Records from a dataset
══════════════════════════════

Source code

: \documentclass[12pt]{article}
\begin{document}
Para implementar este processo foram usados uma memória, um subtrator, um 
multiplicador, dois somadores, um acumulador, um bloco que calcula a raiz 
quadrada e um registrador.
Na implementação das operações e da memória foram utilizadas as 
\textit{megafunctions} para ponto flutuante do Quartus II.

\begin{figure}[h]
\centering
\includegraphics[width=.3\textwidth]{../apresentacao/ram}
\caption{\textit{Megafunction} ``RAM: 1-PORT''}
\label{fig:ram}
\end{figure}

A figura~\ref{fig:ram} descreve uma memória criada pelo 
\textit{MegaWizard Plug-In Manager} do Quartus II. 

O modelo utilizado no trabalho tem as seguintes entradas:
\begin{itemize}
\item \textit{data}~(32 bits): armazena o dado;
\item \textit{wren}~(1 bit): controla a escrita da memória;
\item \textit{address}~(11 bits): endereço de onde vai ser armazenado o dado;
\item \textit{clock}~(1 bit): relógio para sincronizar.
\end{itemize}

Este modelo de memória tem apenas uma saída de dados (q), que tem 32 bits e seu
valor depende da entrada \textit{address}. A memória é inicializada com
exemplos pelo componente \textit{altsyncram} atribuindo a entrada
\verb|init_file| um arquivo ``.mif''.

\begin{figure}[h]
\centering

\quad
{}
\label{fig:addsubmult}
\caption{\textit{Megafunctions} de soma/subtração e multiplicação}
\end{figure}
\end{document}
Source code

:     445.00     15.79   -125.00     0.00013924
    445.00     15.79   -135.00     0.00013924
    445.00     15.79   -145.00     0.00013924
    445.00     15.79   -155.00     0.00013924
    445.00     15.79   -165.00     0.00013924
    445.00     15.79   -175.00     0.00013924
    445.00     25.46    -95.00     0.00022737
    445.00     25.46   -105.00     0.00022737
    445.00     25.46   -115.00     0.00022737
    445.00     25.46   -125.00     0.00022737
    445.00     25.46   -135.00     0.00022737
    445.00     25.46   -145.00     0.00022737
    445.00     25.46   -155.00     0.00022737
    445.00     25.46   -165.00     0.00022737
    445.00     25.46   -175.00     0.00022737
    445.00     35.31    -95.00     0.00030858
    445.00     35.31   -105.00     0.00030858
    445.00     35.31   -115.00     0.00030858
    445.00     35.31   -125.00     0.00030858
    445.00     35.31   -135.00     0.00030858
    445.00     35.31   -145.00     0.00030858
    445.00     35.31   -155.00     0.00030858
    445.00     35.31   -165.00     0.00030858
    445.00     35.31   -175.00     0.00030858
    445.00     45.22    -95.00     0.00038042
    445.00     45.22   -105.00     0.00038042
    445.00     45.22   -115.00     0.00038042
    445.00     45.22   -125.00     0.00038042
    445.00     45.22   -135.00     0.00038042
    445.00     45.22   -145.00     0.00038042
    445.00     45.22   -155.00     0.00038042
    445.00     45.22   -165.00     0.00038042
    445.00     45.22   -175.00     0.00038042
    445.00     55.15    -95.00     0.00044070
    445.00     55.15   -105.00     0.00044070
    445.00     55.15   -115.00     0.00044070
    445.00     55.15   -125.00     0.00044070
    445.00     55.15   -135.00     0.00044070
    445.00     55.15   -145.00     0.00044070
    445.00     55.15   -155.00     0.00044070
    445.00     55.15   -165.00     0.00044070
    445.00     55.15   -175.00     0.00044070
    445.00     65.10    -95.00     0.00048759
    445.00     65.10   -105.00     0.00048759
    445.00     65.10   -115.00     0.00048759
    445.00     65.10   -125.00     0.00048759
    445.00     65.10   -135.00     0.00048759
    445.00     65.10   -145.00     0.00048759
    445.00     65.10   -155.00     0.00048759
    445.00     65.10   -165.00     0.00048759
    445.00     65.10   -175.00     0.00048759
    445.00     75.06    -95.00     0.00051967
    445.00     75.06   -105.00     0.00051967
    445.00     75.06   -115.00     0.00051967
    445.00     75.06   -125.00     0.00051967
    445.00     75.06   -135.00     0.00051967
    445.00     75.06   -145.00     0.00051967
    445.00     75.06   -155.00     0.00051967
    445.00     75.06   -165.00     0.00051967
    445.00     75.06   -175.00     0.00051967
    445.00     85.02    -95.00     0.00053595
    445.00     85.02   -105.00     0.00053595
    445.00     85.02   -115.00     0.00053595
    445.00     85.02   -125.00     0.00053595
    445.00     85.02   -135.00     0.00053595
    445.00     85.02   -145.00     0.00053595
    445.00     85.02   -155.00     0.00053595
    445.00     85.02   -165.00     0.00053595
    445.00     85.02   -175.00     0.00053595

══════════════════════════════

▶ Exercise aim
From the data, list each line in which the string "address" appears.

▶ Output
\item \textit{address}~(11 bits): endereço de onde vai ser armazenado o dado;
valor depende da entrada \textit{address}. A memória é inicializada com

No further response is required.